What it is: A new AI-first browser from Perplexity that navigates, clicks and summarises—agentic web work, basically. Page: perplexity.ai/comet.

Pros: fab for market research, sourcing competitor copy, summarising long spec sheets, and gathering pros/cons for supplier shortlists. If your day is fifty tabs deep, Comet aims to be the junior you wish you had.

Cons: currently tied to Perplexity’s top subscription, so not cheap; and as a fresh product, it’ll have rough edges as they scale.

Pricing snapshot: Access via Perplexity’s high-end plan—reports peg it at ~$200/month (“Max”) for now. See Engadget’s note and Perplexity’s help centre; check the latest on their site: Perplexity plans.

Pros & Cons at a glance

  • GPT-5Best for tough reasoning and polished drafts; watch maths/detail, set tone rules.
  • Claude / Claude CodeGreat for long docs & careful code help; can feel cautious; heavier use costs.
  • CometAutomates browsing & research; pricey and new—trial before rollout.
  • CursorFast AI help inside your IDE; large repos and pricing nuances.
Rule of thumb: if the task is repetitive, rules-based and soul-destroying, give it to a model. Keep humans for judgement, brand voice and exceptions.

Costs, briefly (today’s ballparks)

  • ChatGPT (GPT-5): free tier with caps; business/enterprise varies by seat—see OpenAI.
  • Claude: consumer Pro historically ~£18–$20/m; heavier/enterprise via tokens (see pricing).
  • Comet: currently tied to Perplexity Max (~$200/m) — Engadget.
  • Cursor: Pro ~$20/m; Ultra ~$200/m — see pricing.

Always check the current page—these things change faster than Scottish summer weather.

What to use when (from someone who’s shipped a few Christmases)
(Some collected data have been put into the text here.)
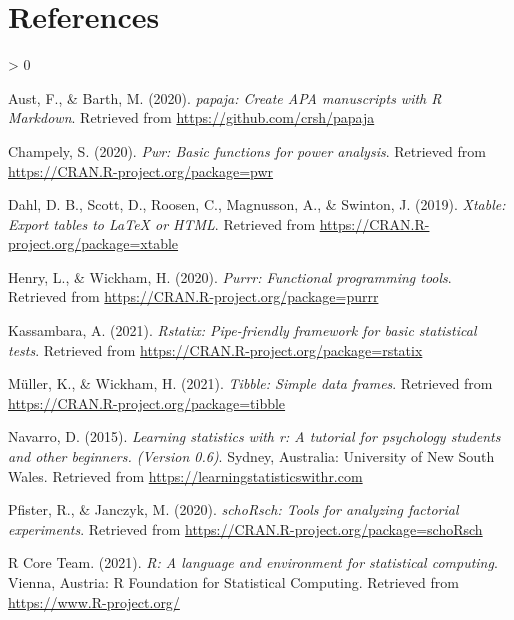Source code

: \documentclass[
  english,
  man]{apa6}
\newlength{\cslhangindent}
\newenvironment{CSLReferences}[2] %
 {%
  \setlength{\parindent}{0pt}
  \ifodd #1 \everypar{\setlength{\hangindent}{\cslhangindent}}\ignorespaces\fi
  \ifnum #2 > 0
  \setlength{\parskip}{#2\baselineskip}
  \fi
 }%
 {}
\begin{document}
\newpage

\hypertarget{references}{%
\section{References}\label{references}}

\begingroup
\setlength{\parindent}{-0.5in}
\setlength{\leftskip}{0.5in}

\hypertarget{refs}{}
\begin{CSLReferences}{1}{0}
\leavevmode\hypertarget{ref-R-papaja}{}%
Aust, F., \& Barth, M. (2020). \emph{{papaja}: {Create} {APA} manuscripts with {R Markdown}}. Retrieved from \url{https://github.com/crsh/papaja}

\leavevmode\hypertarget{ref-R-pwr}{}%
Champely, S. (2020). \emph{Pwr: Basic functions for power analysis}. Retrieved from \url{https://CRAN.R-project.org/package=pwr}

\leavevmode\hypertarget{ref-R-xtable}{}%
Dahl, D. B., Scott, D., Roosen, C., Magnusson, A., \& Swinton, J. (2019). \emph{Xtable: Export tables to LaTeX or HTML}. Retrieved from \url{https://CRAN.R-project.org/package=xtable}

\leavevmode\hypertarget{ref-R-purrr}{}%
Henry, L., \& Wickham, H. (2020). \emph{Purrr: Functional programming tools}. Retrieved from \url{https://CRAN.R-project.org/package=purrr}

\leavevmode\hypertarget{ref-R-rstatix}{}%
Kassambara, A. (2021). \emph{Rstatix: Pipe-friendly framework for basic statistical tests}. Retrieved from \url{https://CRAN.R-project.org/package=rstatix}

\leavevmode\hypertarget{ref-R-tibble}{}%
Müller, K., \& Wickham, H. (2021). \emph{Tibble: Simple data frames}. Retrieved from \url{https://CRAN.R-project.org/package=tibble}

\leavevmode\hypertarget{ref-R-lsr}{}%
Navarro, D. (2015). \emph{Learning statistics with r: A tutorial for psychology students and other beginners. (Version 0.6)}. Sydney, Australia: University of New South Wales. Retrieved from \url{https://learningstatisticswithr.com}

\leavevmode\hypertarget{ref-R-schoRsch}{}%
Pfister, R., \& Janczyk, M. (2020). \emph{schoRsch: Tools for analyzing factorial experiments}. Retrieved from \url{https://CRAN.R-project.org/package=schoRsch}

\leavevmode\hypertarget{ref-R-base}{}%
R Core Team. (2021). \emph{R: A language and environment for statistical computing}. Vienna, Austria: R Foundation for Statistical Computing. Retrieved from \url{https://www.R-project.org/}


\end{CSLReferences}
\end{document}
  1. Marketing & merchandising: Spin up GPT-5 for first-draft copy, promo angles and A/B ad variants. Keep brand tone in a style guide the model must follow. Publish only after a human pass.
  2. Policy, FAQs, long guides: Use Claude to summarise and restructure. It’s better at staying sensible over long text. Ideal for returns policies and marketplace compliance where one loose claim can cost you.
  3. Research sprints: Trial Comet for supplier comparisons, competitor audits and spec-sheet summarising. If it saves an hour a day in peak season, the price may wash its face; if not, park it.
  4. Coding & integrations: Put Cursor on the dev machines. Great for gnarly Liquid templates, Shopify app tweaks, and the “quick fix” that usually eats an afternoon.
Days 1–7Trial & KPIs Days 8–15Ship 1 fix Days 16–23Measure Days 24–30Scale
KPIs that actually matter: revenue per search session, add-to-basket after search, support first-contact resolution, code-to-deploy time. If an AI tool can’t move one of these in a fortnight, bin it.

Governance, because you’ll thank yourself later

  • Prompts & playbooks: save the good ones in a shared doc; version them.
  • Publish rules: no AI edits to legal copy/prices without human sign-off. Ever.
  • Changelog: log what the model changed and when. Rollbacks save reputations.
  • Privacy & children’s data: mind your ICO/EU rules and be transparent when a bot is answering.

It’s not there to spoil the fun; it’s there to stop daft decisions being automated at scale.